Em declarações à RNA, Jorge Dombolo retomou as palavras do presidente do partido sobre a Moção de Estratégia do Líder, na reunião da passada sexta-feira, que marcou o fim do mandato do Comité Central cessante. “É o documento em que será definido o rumo a seguir pelo partido e pelo Estado, para realizar as aspirações do povo angolano e construir um futuro melhor para todos”, sublinhou.
Ontem, no discurso de abertura do Congresso, o presidente José Eduardo dos Santos defendeu o reforço da disciplina e da coesão interna do MPLA para que esteja à altura dos desafios que tem pela frente, e apontou a vitória nas próximas eleições gerais como uma das grandes metas do partido. Em tom sereno e calmo, José Eduardo dos Santos falou do actual quadro social, político e económico do país, em particular da situação difícil do ponto de vista financeiro, para lembrar a responsabilidade acrescida dos militantes do MPLA, principalmente dos seus dirigentes. “A actual situação económica e financeira coloca-nos perante grandes desafios”, disse o líder do MPLA, antes de lembrar que “só erra quem trabalha”.
O líder do MPLA falou da necessidade de se olhar para trás e analisar com o “necessário sentido de crítica e de autocrítica”, para se poder detectar o que não foi bem feito. “Os erros deverão ficar no passado e servir de critério para corrigirmos o presente e projectarmos o futuro.”

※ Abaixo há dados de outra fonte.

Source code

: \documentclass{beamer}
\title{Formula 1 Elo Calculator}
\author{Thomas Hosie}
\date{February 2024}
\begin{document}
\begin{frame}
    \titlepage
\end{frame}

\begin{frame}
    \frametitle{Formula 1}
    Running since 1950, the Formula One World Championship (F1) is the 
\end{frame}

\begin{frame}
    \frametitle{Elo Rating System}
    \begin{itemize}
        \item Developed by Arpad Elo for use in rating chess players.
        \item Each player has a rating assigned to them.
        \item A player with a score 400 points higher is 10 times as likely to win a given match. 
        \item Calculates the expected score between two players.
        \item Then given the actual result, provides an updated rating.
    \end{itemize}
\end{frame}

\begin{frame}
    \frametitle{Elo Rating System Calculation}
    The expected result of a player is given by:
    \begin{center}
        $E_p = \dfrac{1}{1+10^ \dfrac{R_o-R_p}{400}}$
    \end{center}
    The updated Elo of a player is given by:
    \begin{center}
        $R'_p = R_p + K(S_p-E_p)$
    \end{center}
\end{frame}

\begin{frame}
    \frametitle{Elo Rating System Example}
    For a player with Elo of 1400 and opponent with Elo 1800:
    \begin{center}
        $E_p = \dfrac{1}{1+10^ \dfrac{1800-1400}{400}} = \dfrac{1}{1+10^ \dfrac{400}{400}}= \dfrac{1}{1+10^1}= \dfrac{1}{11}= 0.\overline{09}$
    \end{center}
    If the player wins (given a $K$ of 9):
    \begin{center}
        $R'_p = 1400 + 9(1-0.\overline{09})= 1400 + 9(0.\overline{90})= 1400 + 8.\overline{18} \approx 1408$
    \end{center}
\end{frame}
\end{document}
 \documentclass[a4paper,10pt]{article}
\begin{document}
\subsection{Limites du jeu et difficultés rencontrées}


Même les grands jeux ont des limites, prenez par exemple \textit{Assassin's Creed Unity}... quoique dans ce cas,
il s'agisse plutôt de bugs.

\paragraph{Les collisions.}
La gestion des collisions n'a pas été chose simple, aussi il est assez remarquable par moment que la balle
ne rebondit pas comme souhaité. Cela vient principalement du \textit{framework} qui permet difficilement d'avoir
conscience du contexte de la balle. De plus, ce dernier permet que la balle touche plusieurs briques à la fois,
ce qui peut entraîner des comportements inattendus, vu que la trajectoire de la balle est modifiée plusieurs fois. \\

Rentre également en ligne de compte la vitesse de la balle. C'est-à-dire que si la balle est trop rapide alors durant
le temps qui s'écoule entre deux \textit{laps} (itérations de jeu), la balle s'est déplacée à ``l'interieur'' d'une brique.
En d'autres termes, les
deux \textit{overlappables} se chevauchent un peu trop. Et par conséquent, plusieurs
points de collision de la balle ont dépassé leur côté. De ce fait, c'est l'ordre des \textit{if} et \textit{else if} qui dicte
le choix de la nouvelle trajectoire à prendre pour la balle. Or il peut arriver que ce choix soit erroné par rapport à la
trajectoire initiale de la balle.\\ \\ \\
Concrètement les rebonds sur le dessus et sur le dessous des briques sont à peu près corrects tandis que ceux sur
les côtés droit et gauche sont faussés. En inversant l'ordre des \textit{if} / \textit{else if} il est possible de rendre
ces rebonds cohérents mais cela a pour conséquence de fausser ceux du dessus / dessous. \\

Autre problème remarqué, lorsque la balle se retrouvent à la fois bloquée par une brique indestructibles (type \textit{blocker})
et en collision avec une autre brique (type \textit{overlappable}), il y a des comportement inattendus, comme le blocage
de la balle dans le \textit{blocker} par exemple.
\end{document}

Para José Eduardo dos Santos, o facto de o MPLA ter estado sempre do lado do povo, desde o recôndito período da ocupação colonial, fez do partido uma força política de todos os angolanos. “Assim construímos um grande partido, que não é do Sul, não é do Norte, não é do Leste, mas de toda Angola, de Cabinda ao Cunene. Um partido para todos os angolanos, sem distinção de raça, tribo, região, credo religioso ou nível cultural e académico.”
O número um dos camaradas reafirmou que o MPLA é um partido aberto, que recebe de braços abertos quem quiser aceitar os seus estatutos e programa. Mas, avisou, que são “mais rigorosos” os critérios para se ascender à direcção e a cargos de responsabilidade no partido.
Além da Moção de Estratégia do Líder procede ao balanço das acções realizadas desde o VI Congresso e os ajustamentos dos estatutos da organização. Fundado a 10 de Dezembro de 1956, com a designação de Movimento Popular de Libertação de Angola, o MPLA realizou o seu 1º Congresso Ordinário em 1977, altura em que se constituiu em Partido do Trabalho (PT). Nesse Congresso, António Agostinho Neto foi eleito Presidente.